Allí conoció a Tristan, el joven que atendía la barra. Apuesto, carismático, siempre con un chiste o comentario cálido para quitar el frio de los corazones que llegaban a beber, y de inmediato lo invitó a vivir en el castillo como el bufón del rey. No lo vio despedirse de su familia, pero noto por un instante el peso de salir de su casa por vez primera. Después el bufón le contó un chiste de muy mal gusto sobre cómo nunca pensó ganarse la vida "entreteniendo" al rey, y juntos emprendieron el camino de regreso.

Cuando llegaron al castillo, el yerno del rey ya había conseguido un traje de bufón amarillo, y una guitarra que, por providencia, Tristán ya sabía tocar, y fue presentado al rey en cuanto la princesa le dio su sello de aprobación.

El rey estaba en sus aposentos, mirando por la ventana como siempre, cuando Tristán llegó. A pesar de que al inicio el rey se sintió ofendido por que pensaran que necesitaba a alguien para alegrarlo con trucos baratos de una taberna de mala muerte o canciones de borrachos, al cabo de un tiempo pasó de la irritación a apreciar la compañía de su nuevo amigo. Después de todo, ¿Qué más podía hacer? Al minuto que salía de su cuarto, ya sea para comer, ya sea para ir al baño, allí estaba, a veces con una nueva canción, a veces sin su guitarra, pero siempre con una sonrisa y los ojos negros, brillantes.

Gradualmente el rey recuperó su sonrisa, pero Tristán dejó de aparecerse tan seguido en la torre del rey. El viejo se sintió irritado, pues supuso que al verlo alegrarse Tristan había cumplido con su trabajo; le recordaba que su relación era una estrictamente de negocios, y eso lo molestaba. Tan molesto estaba que un día, sin previo aviso, averiguó con los sirvientes la ubicación del cuarto de su bufón y se presentó con él, abriendo la puerta sin tocar.

Tristán estaba sentado en su cama, viendo al frente sin pestañear. El rey carraspeó y su bufón despertó de su trance, recuperando su sonrisa burlona y desdentada. Mi señor, ¿qué lo trae por aquí? Aún con su ropa normal, sin su guitarra y su traje de bufón, era el mismo payaso que lo molestaba todos los días. Entonces, ¿porqué hacía solo un momento se había visto tan miserable?

En el transcurso de las siguientes semanas el rey comenzó a prestar más atención a su bufón, su mirada perdida en el horizonte mientras cantaba, sus bromas agridulces sobre la muerte, su sonrisa, aunque bella, forzada. Una idea comenzó a cocinarse en su cabeza, y le dijo a la princesa que necesitaba un viaje a las montañas para despejarse. Y la princesa, encantada por el progreso de su padre, accedió con la condición de que llevara consigo a su confiable bufón.

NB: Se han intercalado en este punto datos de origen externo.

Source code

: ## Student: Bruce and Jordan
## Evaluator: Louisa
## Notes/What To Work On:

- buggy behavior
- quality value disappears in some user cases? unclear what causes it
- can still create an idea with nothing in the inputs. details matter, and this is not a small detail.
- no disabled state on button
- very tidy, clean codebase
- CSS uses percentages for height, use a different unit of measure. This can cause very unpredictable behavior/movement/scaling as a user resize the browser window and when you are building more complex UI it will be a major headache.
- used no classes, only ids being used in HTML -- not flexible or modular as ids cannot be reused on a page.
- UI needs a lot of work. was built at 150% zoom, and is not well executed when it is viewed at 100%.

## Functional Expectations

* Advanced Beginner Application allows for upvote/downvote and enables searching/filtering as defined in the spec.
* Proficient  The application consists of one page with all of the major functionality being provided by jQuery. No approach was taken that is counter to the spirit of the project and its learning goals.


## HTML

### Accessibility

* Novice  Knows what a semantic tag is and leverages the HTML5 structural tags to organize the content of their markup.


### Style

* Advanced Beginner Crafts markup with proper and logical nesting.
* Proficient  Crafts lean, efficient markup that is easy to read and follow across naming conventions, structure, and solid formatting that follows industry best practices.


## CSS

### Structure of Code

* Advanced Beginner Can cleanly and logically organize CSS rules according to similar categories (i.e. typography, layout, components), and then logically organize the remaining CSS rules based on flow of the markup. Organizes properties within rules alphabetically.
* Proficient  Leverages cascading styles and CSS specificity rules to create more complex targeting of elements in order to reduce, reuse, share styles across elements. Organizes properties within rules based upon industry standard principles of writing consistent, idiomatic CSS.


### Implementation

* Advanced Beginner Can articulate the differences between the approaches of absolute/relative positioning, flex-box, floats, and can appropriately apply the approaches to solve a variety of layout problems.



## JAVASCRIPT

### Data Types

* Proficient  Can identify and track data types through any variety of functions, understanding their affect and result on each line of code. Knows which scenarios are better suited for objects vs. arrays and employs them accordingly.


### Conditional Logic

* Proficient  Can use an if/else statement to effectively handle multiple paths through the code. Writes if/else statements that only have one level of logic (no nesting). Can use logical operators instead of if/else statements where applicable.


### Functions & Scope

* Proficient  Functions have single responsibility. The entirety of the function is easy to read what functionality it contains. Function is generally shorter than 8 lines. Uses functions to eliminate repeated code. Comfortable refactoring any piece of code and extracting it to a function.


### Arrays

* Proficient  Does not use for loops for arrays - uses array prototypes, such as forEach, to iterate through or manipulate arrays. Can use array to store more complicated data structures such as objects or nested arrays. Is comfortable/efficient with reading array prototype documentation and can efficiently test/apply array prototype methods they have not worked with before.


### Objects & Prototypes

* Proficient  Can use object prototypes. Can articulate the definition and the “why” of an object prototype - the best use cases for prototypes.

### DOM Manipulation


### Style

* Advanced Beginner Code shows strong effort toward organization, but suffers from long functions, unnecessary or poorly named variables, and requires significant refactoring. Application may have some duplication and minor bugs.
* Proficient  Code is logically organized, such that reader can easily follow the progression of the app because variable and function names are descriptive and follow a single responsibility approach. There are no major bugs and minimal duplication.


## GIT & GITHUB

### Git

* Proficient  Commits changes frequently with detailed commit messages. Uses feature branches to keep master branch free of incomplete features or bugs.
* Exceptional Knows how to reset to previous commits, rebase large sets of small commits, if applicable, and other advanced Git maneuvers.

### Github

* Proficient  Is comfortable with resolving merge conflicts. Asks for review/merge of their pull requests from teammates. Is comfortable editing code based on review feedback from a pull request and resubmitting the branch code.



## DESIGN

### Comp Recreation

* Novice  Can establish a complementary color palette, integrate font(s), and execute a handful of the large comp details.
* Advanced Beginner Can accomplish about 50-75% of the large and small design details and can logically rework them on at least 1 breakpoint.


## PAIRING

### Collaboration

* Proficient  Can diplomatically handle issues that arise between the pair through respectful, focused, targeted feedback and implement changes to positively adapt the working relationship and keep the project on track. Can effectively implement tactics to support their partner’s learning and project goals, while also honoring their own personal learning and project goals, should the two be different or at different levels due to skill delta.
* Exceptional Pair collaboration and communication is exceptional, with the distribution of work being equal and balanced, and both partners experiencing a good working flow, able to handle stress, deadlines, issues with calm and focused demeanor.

Viajaron por días, hasta llegar a las montañas azules que se veían desde el balcón del rey. Sentaron campamento, o algo similar, frente a un acantilado.

El rey habló. Habló hasta que la sonrisa del bufón se deshizo en espasmos. Hasta que las canciones se convirtieron en sollozos. Hasta que el aire frío camino al vado secó las lágrimas de ambos.